APELAÇÕES CÍVEIS - AÇÃO DECLARATÓRIA DE NULIDADE DE CONTRATO DE CARTÃO DE CRÉDITO CUMULADA COM RESTITUIÇÃO DE INDÉBITO E INDENIZAÇÃO POR DANOS MORAIS - SENTENÇA DE PARCIAL PROCEDÊNCIA - RECLAMOS INTERPOSTOS POR AMBOS OS LITIGANTES. PRESCRIÇÃO - INTENTO DA PARTE RÉ DE APLICAÇÃO DO LAPSO TRIENAL COM FUNDAMENTO NO ART. 206, § 3º, V, DO CÓDIGO CIVIL (PRETENSÃO DE REPARAÇÃO CIVIL) - PREFACIAL AFASTADA - RELAÇÃO OBRIGACIONAL EXISTENTE DE NATUREZA CONTINUADA - TERMO INICIAL CORRESPONDENTE À DATA DO ÚLTIMO DESCONTO REALIZADO NO BENEFÍCIO PREVIDENCIÁRIO DO AUTOR. "É assente o entendimento desta Corte Superior que em se tratando de pretensão de repetição de indébito decorrente de descontos indevidos, por falta de contratação de empréstimo com a instituição financeira, ou seja, em decorrência de defeito do serviço bancário, aplica-se o prazo prescricional do art. 27 do CDC e o termo inicial do prazo prescricional, é a partir da data em que ocorreu a lesão, ou seja, a data do pagamento/desconto indevido" (STJ, AREsp 1.539.571/MS, rel.

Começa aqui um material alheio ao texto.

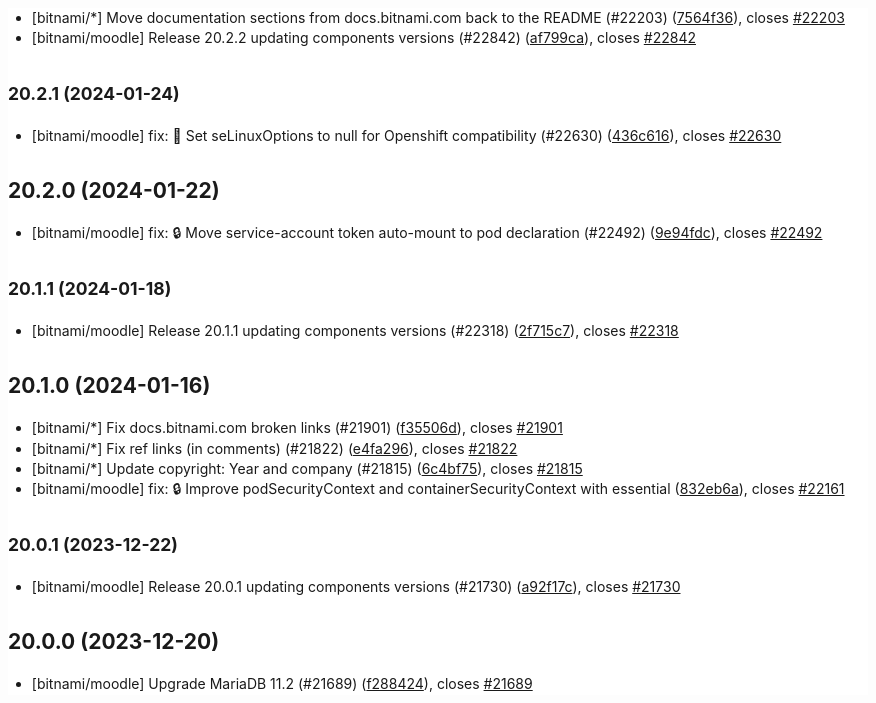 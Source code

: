 * [bitnami/*] Move documentation sections from docs.bitnami.com back to the README (#22203) ([7564f36](https://github.com/bitnami/charts/commit/7564f36ca1e95ff30ee686652b7ab8690561a707)), closes [#22203](https://github.com/bitnami/charts/issues/22203)
* [bitnami/moodle] Release 20.2.2 updating components versions (#22842) ([af799ca](https://github.com/bitnami/charts/commit/af799ca50d9bb70605c79e34456b4796e42e25ad)), closes [#22842](https://github.com/bitnami/charts/issues/22842)

## <small>20.2.1 (2024-01-24)</small>

* [bitnami/moodle] fix: :bug: Set seLinuxOptions to null for Openshift compatibility (#22630) ([436c616](https://github.com/bitnami/charts/commit/436c616ce3344058a9e9e83e2f8c4e6cc1635d93)), closes [#22630](https://github.com/bitnami/charts/issues/22630)

## 20.2.0 (2024-01-22)

* [bitnami/moodle] fix: :lock: Move service-account token auto-mount to pod declaration (#22492) ([9e94fdc](https://github.com/bitnami/charts/commit/9e94fdc89c359d55e75af72bbe57645882aca5ed)), closes [#22492](https://github.com/bitnami/charts/issues/22492)

## <small>20.1.1 (2024-01-18)</small>

* [bitnami/moodle] Release 20.1.1 updating components versions (#22318) ([2f715c7](https://github.com/bitnami/charts/commit/2f715c73634fb4be3e4dbd8580883dc02a070d3e)), closes [#22318](https://github.com/bitnami/charts/issues/22318)

## 20.1.0 (2024-01-16)

* [bitnami/*] Fix docs.bitnami.com broken links (#21901) ([f35506d](https://github.com/bitnami/charts/commit/f35506d2dadee4f097986e7792df1f53ab215b5d)), closes [#21901](https://github.com/bitnami/charts/issues/21901)
* [bitnami/*] Fix ref links (in comments) (#21822) ([e4fa296](https://github.com/bitnami/charts/commit/e4fa296106b225cf8c82445727c675c7c725e380)), closes [#21822](https://github.com/bitnami/charts/issues/21822)
* [bitnami/*] Update copyright: Year and company (#21815) ([6c4bf75](https://github.com/bitnami/charts/commit/6c4bf75dec58fc7c9aee9f089777b1a858c17d5b)), closes [#21815](https://github.com/bitnami/charts/issues/21815)
* [bitnami/moodle] fix: :lock: Improve podSecurityContext and containerSecurityContext with essential  ([832eb6a](https://github.com/bitnami/charts/commit/832eb6ad8d613d73399eb528380f8c9ca407d3e5)), closes [#22161](https://github.com/bitnami/charts/issues/22161)

## <small>20.0.1 (2023-12-22)</small>

* [bitnami/moodle] Release 20.0.1 updating components versions (#21730) ([a92f17c](https://github.com/bitnami/charts/commit/a92f17cc4c4d6de5361b99212c1d816cd66a84df)), closes [#21730](https://github.com/bitnami/charts/issues/21730)

## 20.0.0 (2023-12-20)

* [bitnami/moodle] Upgrade MariaDB 11.2 (#21689) ([f288424](https://github.com/bitnami/charts/commit/f2884240aa056cf123a7e55bc0d908923403e613)), closes [#21689](https://github.com/bitnami/charts/issues/21689)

Ministro Raul Araújo, j. em 24/9/2019). (Apelação Cível n. 0300117-36.2019.8.24.0218, de Catanduvas, rel. Robson Luz Varella, Segunda Câmara de Direito Comercial, j. 23-6-2020).

APELAÇÃO CÍVEL. AÇÃO DECLARATÓRIA DE NULIDADE CONTRATUAL CUMULADA COM INDENIZAÇÃO POR DANOS MORAIS E REPETIÇÃO DO INDÉBITO. SENTENÇA DE IMPROCEDÊNCIA. INSURGÊNCIA DA PARTE AUTORA.CONTRARRAZÕES. TESE DE PRESCRIÇÃO. PREFACIAL NÃO ANALISADA PELO JUÍZO DE PRIMEIRO GRAU. APRECIAÇÃO EM SEDE RECURSAL. DEMANDA QUE ENVOLVE RELAÇÃO DE CONSUMO E DE TRATO SUCESSIVO. INCIDÊNCIA DO PRAZO QUINQUENAL PREVISTO NO ART. 27 DO CÓDIGO DE DEFESA DO CONSUMIDOR. TERMO A QUO A PARTIR DO ÚLTIMO DESCONTO INDEVIDO. CAUSA EXTINTIVA NÃO CONFIGURADA. PRELIMINAR AFASTADA. [...] RECURSO CONHECIDO E PARCIALMENTE PROVIDO. (Apelação n. 5004164-94.2020.8.24.0092, rel. Altamiro de Oliveira, Segunda Câmara de Direito Comercial, j. 11-5-2021).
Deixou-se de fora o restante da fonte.